» DATA EXCERPTS:
►
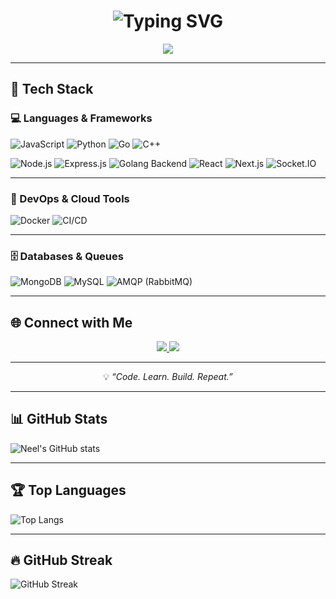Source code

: <!-- Typing Animation Header -->
<h1 align="center">
  <img src="https://readme-typing-svg.herokuapp.com?font=Fira+Code&size=32&pause=1000&color=007BFF&center=true&vCenter=true&width=600&lines=👋+Hey+there%2C+I'm+Neel+Patil;+Full+Stack+Developer;🌐+Learning+Web+3.0;⚡+Building+Cool+Projects!" alt="Typing SVG" />
</h1>

<!-- Quote Animation -->
<p align="center">
  <img src="https://readme-typing-svg.herokuapp.com?font=Fira+Code&size=20&pause=1000&color=007BFF&center=true&vCenter=true&width=600&lines=Keep+learning.+Keep+building.+Keep+growing.">
</p>

<!-- <h1 align="center">👋 Hey there, I'm Neel Patil</h1>

<p align="center">
  🚀 <strong>Full Stack Developer</strong> | 🌐 Learning <strong>Web 3.0</strong> | ⚙️ Working on <strong>Microservices & CI/CD Workflows</strong>
</p> -->

---

## 🧰 Tech Stack

### 💻 Languages & Frameworks
![JavaScript](https://img.shields.io/badge/JavaScript-F7DF1E?logo=javascript&logoColor=000)
![Python](https://img.shields.io/badge/Python-3776AB?logo=python&logoColor=fff)
![Go](https://img.shields.io/badge/Go-00ADD8?logo=go&logoColor=fff)
![C++](https://img.shields.io/badge/C++-00599C?logo=cplusplus&logoColor=fff)

![Node.js](https://img.shields.io/badge/Node.js-339933?logo=node.js&logoColor=fff)
![Express.js](https://img.shields.io/badge/Express.js-000000?logo=express&logoColor=fff)
![Golang Backend](https://img.shields.io/badge/Go%20Backend-00ADD8?logo=go&logoColor=fff)
![React](https://img.shields.io/badge/React-61DAFB?logo=react&logoColor=000)
![Next.js](https://img.shields.io/badge/Next.js-000000?logo=next.js&logoColor=fff)
![Socket.IO](https://img.shields.io/badge/Socket.IO-010101?logo=socket.io&logoColor=fff)


---

### 🔧 DevOps & Cloud Tools
![Docker](https://img.shields.io/badge/Docker-2496ED?logo=docker&logoColor=fff)
![CI/CD](https://img.shields.io/badge/CI%2FCD-000000?logo=githubactions&logoColor=fff)

---

### 🗄️ Databases & Queues
![MongoDB](https://img.shields.io/badge/MongoDB-47A248?logo=mongodb&logoColor=fff)
![MySQL](https://img.shields.io/badge/MySQL-4479A1?logo=mysql&logoColor=fff)
![AMQP (RabbitMQ)](https://img.shields.io/badge/RabbitMQ-FF6600?logo=rabbitmq&logoColor=fff)

---

## 🌐 Connect with Me
<p align="center">
  <a href="https://github.com/student-neelpatil">
    <img src="https://img.shields.io/badge/GitHub-100000?logo=github&logoColor=white&style=for-the-badge" />
  </a>
  <a href="https://www.linkedin.com/in/neel-patil-a9846a2a4?utm_source=share&utm_campaign=share_via&utm_content=profile&utm_medium=android_app">
    <img src="https://img.shields.io/badge/LinkedIn-0077B5?logo=linkedin&logoColor=white&style=for-the-badge" />
  </a>
</p>

---

<p align="center">
  💡 <em>“Code. Learn. Build. Repeat.”</em>
</p>

---
## 📊 GitHub Stats
![Neel's GitHub stats](https://github-readme-stats.vercel.app/api?username=student-neelpatil&show_icons=true&theme=dark)

---
## 🏆 Top Languages
![Top Langs](https://github-readme-stats.vercel.app/api/top-langs/?username=student-neelpatil&layout=compact&theme=dark)

---
## 🔥 GitHub Streak
![GitHub Streak](https://github-readme-streak-stats.herokuapp.com/?user=student-neelpatil&theme=dark)


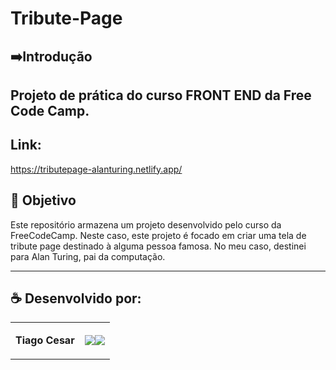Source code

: # Tribute-Page



## ➡️Introdução
Projeto de prática do curso FRONT END da Free Code Camp.
---

## Link:
https://tributepage-alanturing.netlify.app/



## 🎯 Objetivo
Este repositório armazena um projeto desenvolvido pelo curso da FreeCodeCamp. Neste caso, este projeto é focado em criar uma tela de tribute page destinado à alguma pessoa famosa. No meu caso, destinei para Alan Turing, pai da computação.

---

## ☕ Desenvolvido por:

<table>
  <tbody>

<tr>
    <td><p align="left-center"><b>Tiago Cesar</b></p></td>
    <td><a href="https://github.com/TiagoUniverse" target="_blank"><img loading="lazy" src="https://img.shields.io/badge/GitHub-100000?style=for-the-badge&logo=github&logoColor=white" target="_blank" align="center"></a><a href="https://www.linkedin.com/in/tiago-lopes--/" target="_blank"><img loading="lazy" src="https://img.shields.io/badge/-LinkedIn-%230077B5?style=for-the-badge&logo=linkedin&logoColor=white" target="_blank" align="center"></a></td>
  </tr>

  </tbody>
 </table>
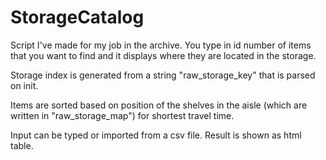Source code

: # StorageCatalog

Script I've made for my job in the archive. You type in id number of items that you want to find and it displays where they are located in the storage.

Storage index is generated from a string "raw_storage_key" that is parsed on init.

Items are sorted based on position of the shelves in the aisle (which are written in "raw_storage_map") for shortest travel time.

Input can be typed or imported from a csv file. Result is shown as html table.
◄
» DIRECTIONS FOR THIS TASK: Copy out, from the records above, every line that holds the string "Languages".

» RESULT:
### 💻 Languages & Frameworks
## 🏆 Top Languages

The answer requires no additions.